Fair Haven Community Health Care - New Haven, CT

posted 4 months ago

Full-time - Mid Level
New Haven, CT
Ambulatory Health Care Services

About the position

Fair Haven Community Health Care (FHCHC) is a forward-thinking, dynamic, and exciting community health center that provides care for multiple generations at nearly 140,000 office visits in 19 locations. Overseen by a Board of Directors, the majority of whom are patients themselves, we are proud to offer a wide range of primary and specialty care services, as well as evidence-based patient programs to educate patients in healthy lifestyle choices. As we grow and are able to bring high-quality health care to more areas that need access, we continue to put our patients first in everything we do. The mission of FHCHC is to improve the health and social well-being of the communities we serve through equitable, high quality, patient-centered care that is culturally responsive. For over 50 years, we have been a health care leader in our community focused on providing excellent, affordable primary care to all patients, regardless of insurance status or ability to pay. Fair Haven is proud to have a diverse and motivated team of professionals who are constantly seeking ways to enhance and improve the health and well-being of all patients. We believe that everyone should have access to high-quality medical and dental care, regardless of ability to pay. The Medical Billing Accounts Receivable Supervisor will be responsible for minimizing receivables while maximizing revenues on a collections-focused team. This position reports to the Sr. Director of Clinical Operations and focuses on building direct communication and collaborative relationships with insurance companies and patients. The supervisor demonstrates a service orientation which consistently aims at exceeding client expectations and contributes positively to the greater working environment. The successful candidate will direct and manage the daily operation of the Medical Billing Specialist team to ensure the posting and collections of all billable encounters are completed in an accurate and timely manner.

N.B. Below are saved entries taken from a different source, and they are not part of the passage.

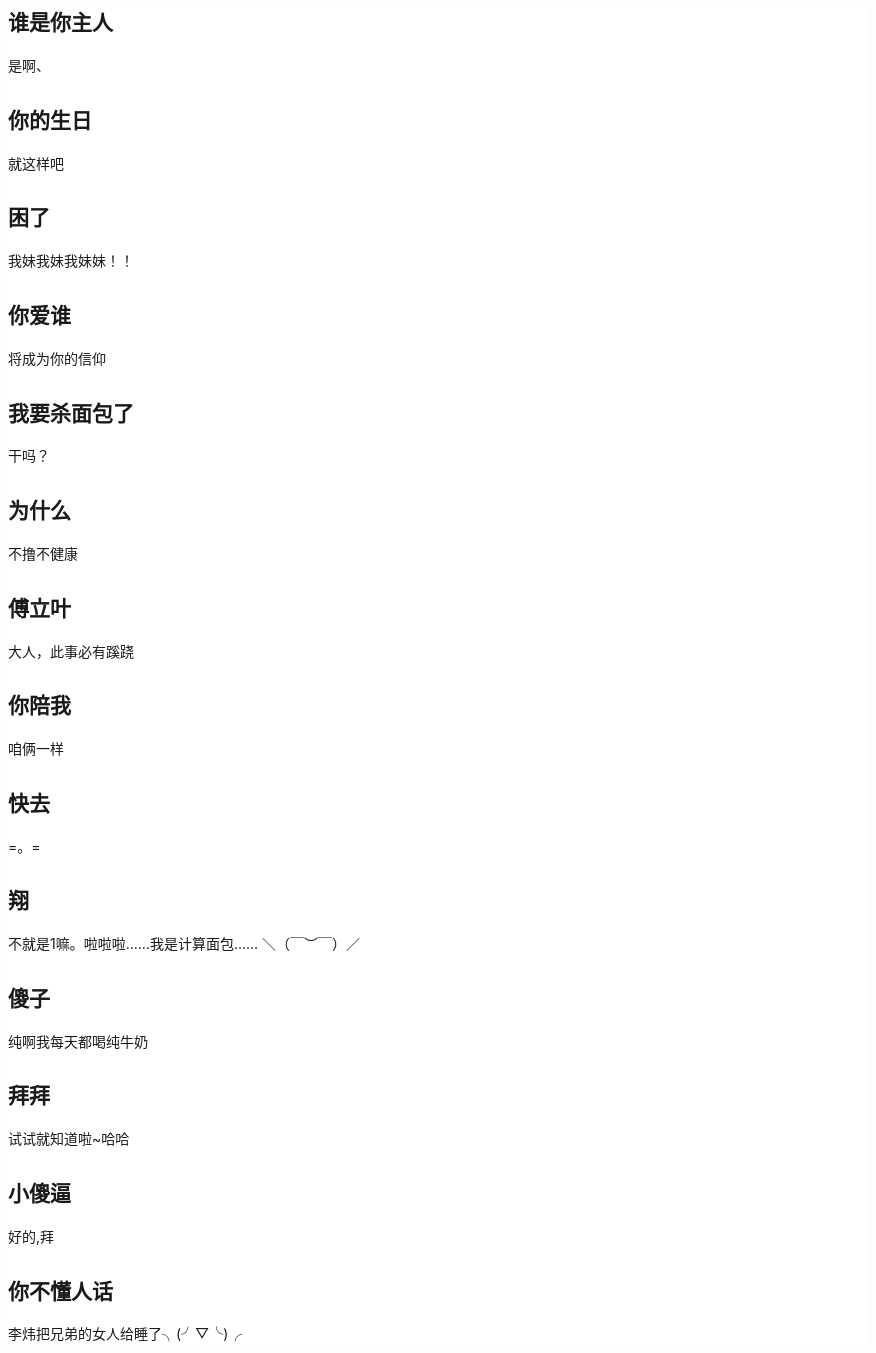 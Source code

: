 ## 谁是你主人
是啊、

## 你的生日
就这样吧

## 困了
我妹我妹我妹妹！！

## 你爱谁
将成为你的信仰

## 我要杀面包了
干吗？

## 为什么
不撸不健康

## 傅立叶
大人，此事必有蹊跷

## 你陪我
咱俩一样

## 快去
=。=

## 翔
不就是1嘛。啦啦啦……我是计算面包…… ＼（￣︶￣）／

## 傻子
纯啊我每天都喝纯牛奶

## 拜拜
试试就知道啦~哈哈

## 小傻逼
好的,拜

## 你不懂人话
李炜把兄弟的女人给睡了╮(╯▽╰)╭
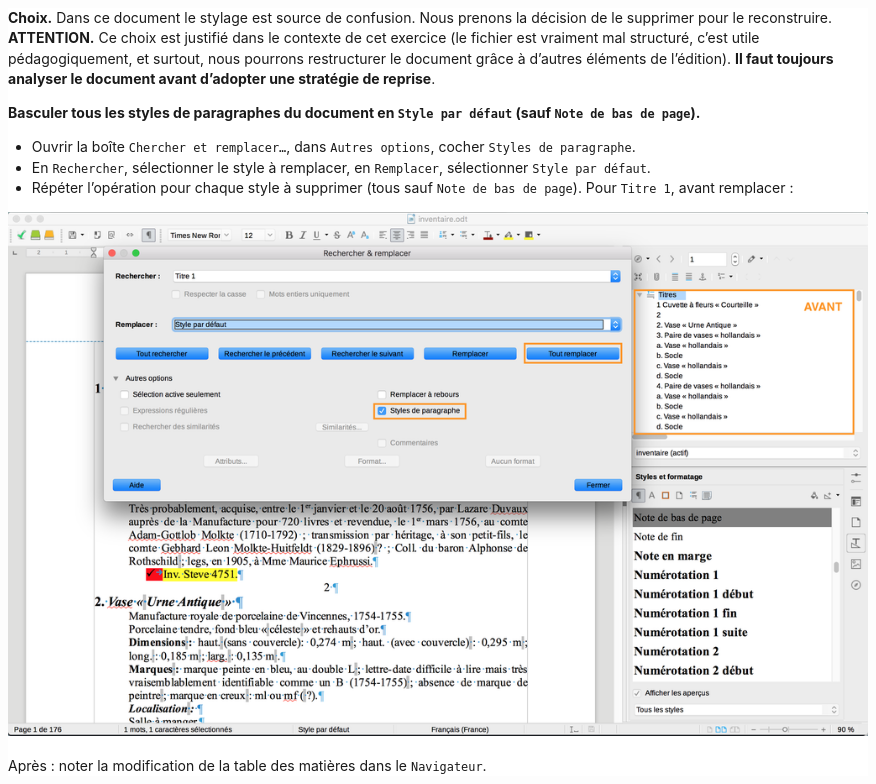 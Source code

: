 **Choix.** Dans ce document le stylage est source de confusion. Nous prenons la décision de le supprimer pour le reconstruire.  
**ATTENTION.** Ce choix est justifié dans le contexte de cet exercice (le fichier est vraiment mal structuré, c’est utile pédagogiquement, et surtout, nous pourrons restructurer le document grâce à d’autres éléments de l’édition). **Il faut toujours analyser le document avant d’adopter une stratégie de reprise**.

**Basculer tous les styles de paragraphes du document en `Style par défaut` (sauf `Note de bas de page`).**
* Ouvrir la boîte `Chercher et remplacer…`, dans `Autres options`, cocher `Styles de paragraphe`.
* En `Rechercher`, sélectionner le style à remplacer, en `Remplacer`, sélectionner `Style par défaut`.
* Répéter l’opération pour chaque style à supprimer (tous sauf `Note de bas de page`).
Pour `Titre 1`, avant remplacer :  

![copie écran](./img/4-supprTitre1-avant.png "Table des matières fautive à cause des styles Titre 1")  

Après : noter la modification de la table des matières dans le `Navigateur`.  
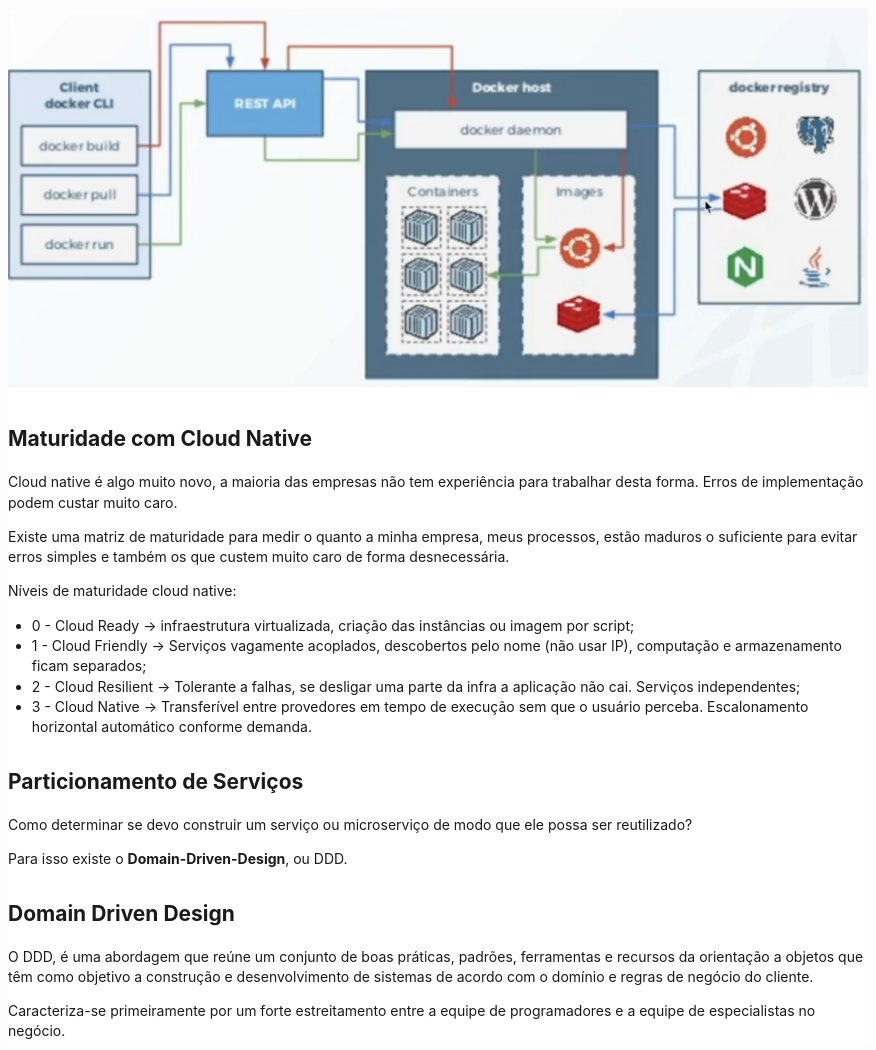 ![Arquitetura](img/arquitetura-docker.png)
 
## Maturidade com Cloud Native
Cloud native é algo muito novo, a maioria das empresas não tem experiência para trabalhar desta forma. Erros de implementação podem custar muito caro.

Existe uma matriz de maturidade para medir o quanto a minha empresa, meus processos, estão maduros o suficiente para evitar erros simples e também os que custem muito caro de forma desnecessária.

Níveis de maturidade cloud native:

- 0 - Cloud Ready -> infraestrutura virtualizada, criação das instâncias ou imagem por script;
- 1 - Cloud Friendly -> Serviços vagamente acoplados, descobertos pelo nome (não usar IP), computação e armazenamento ficam separados;
- 2 - Cloud Resilient -> Tolerante a falhas, se desligar uma parte da infra a aplicação não cai. Serviços independentes;
- 3 - Cloud Native -> Transferível entre provedores em tempo de execução sem que o usuário perceba. Escalonamento horizontal automático conforme demanda.

## Particionamento de Serviços
Como determinar se devo construir um serviço ou microserviço de modo que ele possa ser reutilizado?

Para isso existe o **Domain-Driven-Design**, ou DDD.

## Domain Driven Design
O DDD, é uma abordagem que reúne um conjunto de boas práticas, padrões, ferramentas e recursos da orientação a objetos que têm como objetivo a construção e desenvolvimento de sistemas de acordo com o domínio e regras de negócio do cliente.

Caracteriza-se primeiramente por um forte estreitamento entre a equipe de programadores e a equipe de especialistas no negócio.
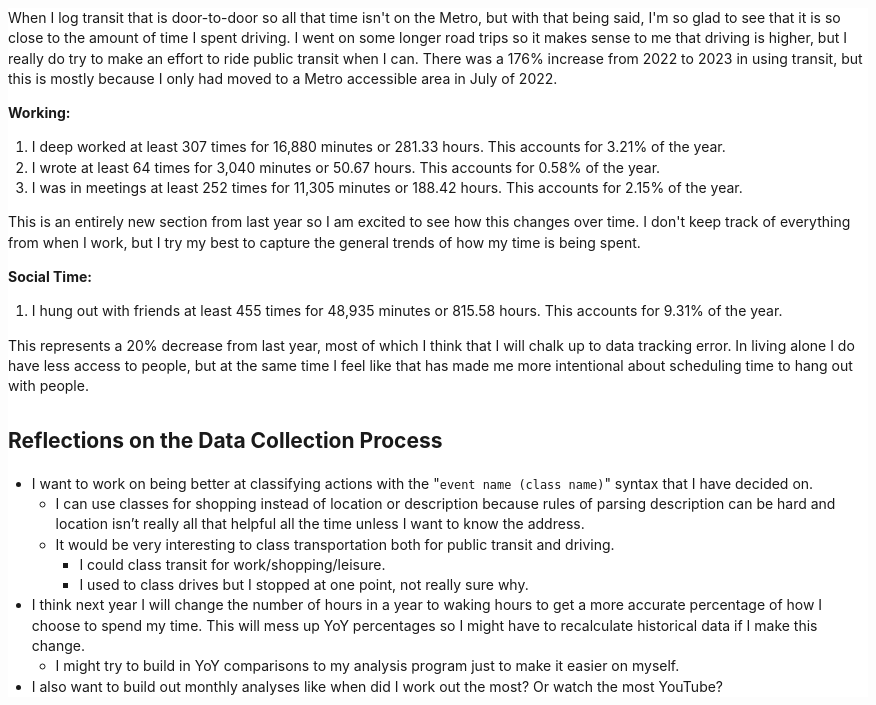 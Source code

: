 When I log transit that is door-to-door so all that time isn't on the Metro, but with that being said, I'm so glad to see that it is so close to the amount of time I spent driving. I went on some longer road trips so it makes sense to me that driving is higher, but I really do try to make an effort to ride public transit when I can. There was a 176% increase from 2022 to 2023 in using transit, but this is mostly because I only had moved to a Metro accessible area in July of 2022.

**Working:**
1. I deep worked at least 307 times for 16,880 minutes or 281.33 hours. This accounts for 3.21% of the year.
2. I wrote at least 64 times for 3,040 minutes or 50.67 hours. This accounts for 0.58% of the year.
3. I was in meetings at least 252 times for 11,305 minutes or 188.42 hours. This accounts for 2.15% of the year.

This is an entirely new section from last year so I am excited to see how this changes over time. I don't keep track of everything from when I work, but I try my best to capture the general trends of how my time is being spent.

**Social Time:**
1. I hung out with friends at least 455 times for 48,935 minutes or 815.58 hours. This accounts for 9.31% of the year.

This represents a 20% decrease from last year, most of which I think that I will chalk up to data tracking error. In living alone I do have less access to people, but at the same time I feel like that has made me more intentional about scheduling time to hang out with people.

## Reflections on the Data Collection Process

* I want to work on being better at classifying actions with the "`event name (class name)`" syntax that I have decided on.
    * I can use classes for shopping instead of location or description because rules of parsing description can be hard and location isn’t really all that helpful all the time unless I want to know the address.
    * It would be very interesting to class transportation both for public transit and driving.
        * I could class transit for work/shopping/leisure.
        * I used to class drives but I stopped at one point, not really sure why.
* I think next year I will change the number of hours in a year to waking hours to get a more accurate percentage of how I choose to spend my time. This will mess up YoY percentages so I might have to recalculate historical data if I make this change.
    * I might try to build in YoY comparisons to my analysis program just to make it easier on myself.
* I also want to build out monthly analyses like when did I work out the most? Or watch the most YouTube? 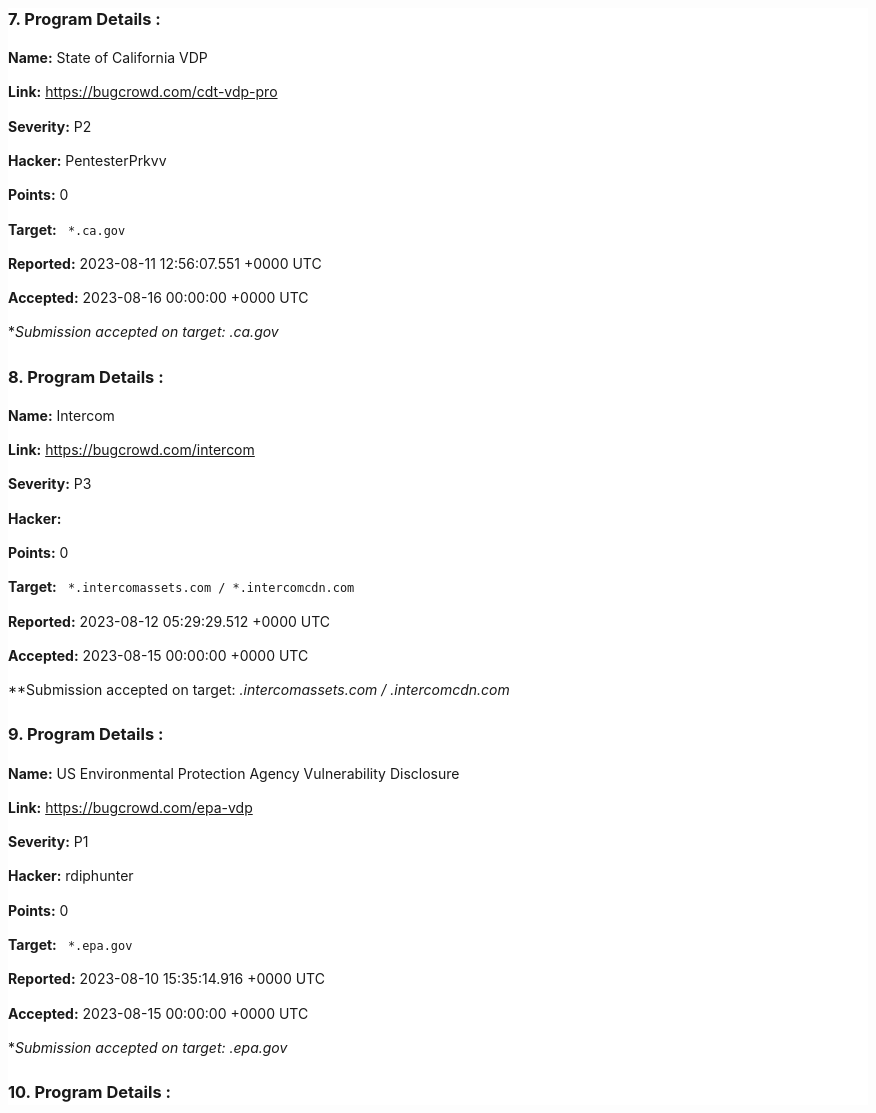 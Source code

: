 ### 7. Program Details : 

**Name:** State of California VDP 

 **Link:** <https://bugcrowd.com/cdt-vdp-pro> 

 **Severity:** P2 

 **Hacker:** PentesterPrkvv 

 **Points:** 0 

 **Target:** ` *.ca.gov` 

 **Reported:** 2023-08-11 12:56:07.551 +0000 UTC 

 **Accepted:** 2023-08-16 00:00:00 +0000 UTC 

 **Submission accepted on target: *.ca.gov** 

### 8. Program Details : 

**Name:** Intercom 

 **Link:** <https://bugcrowd.com/intercom> 

 **Severity:** P3 

 **Hacker:**  

 **Points:** 0 

 **Target:** ` *.intercomassets.com / *.intercomcdn.com` 

 **Reported:** 2023-08-12 05:29:29.512 +0000 UTC 

 **Accepted:** 2023-08-15 00:00:00 +0000 UTC 

 **Submission accepted on target: *.intercomassets.com / *.intercomcdn.com** 

### 9. Program Details : 

**Name:** US Environmental Protection Agency Vulnerability Disclosure  

 **Link:** <https://bugcrowd.com/epa-vdp> 

 **Severity:** P1 

 **Hacker:** rdiphunter 

 **Points:** 0 

 **Target:** ` *.epa.gov` 

 **Reported:** 2023-08-10 15:35:14.916 +0000 UTC 

 **Accepted:** 2023-08-15 00:00:00 +0000 UTC 

 **Submission accepted on target: *.epa.gov** 

### 10. Program Details :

The supervisor will facilitate all processes, policies, and procedures and be responsible for overall team motivation and effectiveness.

Responsibilities

  • Direct and manage the daily operation of the Medical Billing Specialist team.
  • Ensure the posting and collections of all billable encounters are completed accurately and timely.
  • Manage transitions to changing billing environments through each payor source including Medicaid, Medicare, Commercial, and Private Pay.
  • Ensure that current fee schedules and billing manuals are being used for all payers billed while adhering to all organizational billing policies and procedures.
  • Develop monitoring and tracking systems for billing and provide detailed bi-weekly reports.
  • Oversee monthly audits for departmental efficiency and accuracy related to payment and collections accuracy and integrity.
  • Monitor aged accounts bi-monthly and work with staff to address oversights or problems within payers.
  • Ensure staff follow the process to work unpaid claims and manage backlogs promptly.
  • Review established accounts for bad debt write off.
  • Maintain EHR super user status and participate in user groups, upgrades, and staff training as needed.
  • Ensure patient confidentiality and provide patients with needed information as requested.
  • Hire new billing staff as necessary and complete performance evaluations as required by FHCHC policy.
  • Develop and maintain training processes and written guides for both new hires and existing staff.
  • Assist in reviewing updates to FHCHC Billing Policies bi-annually and as necessary.
  • Participate in team meetings.

Requirements

  • High School Diploma and/or GED equivalent required.
  • Associates Degree preferred.
  • Minimum of three (3) years of directly related healthcare experience required, particularly in a professional billing environment.
  • Minimum of one (1) year supervisory experience preferred.
  • Solid knowledge of medical terminology, medical billing, A/R systems, ICD-9 and CPT coding, HCPCS and payer registration and verification processes required.
  • Strong communication and leadership skills required.
  • Knowledge and proven experience in non-profit Federally Qualified Health Centers is strongly preferred.

Nice-to-haves

  • Experience with electronic health records (EHR) systems.
  • Familiarity with healthcare compliance regulations.
  • Ability to work in a fast-paced environment.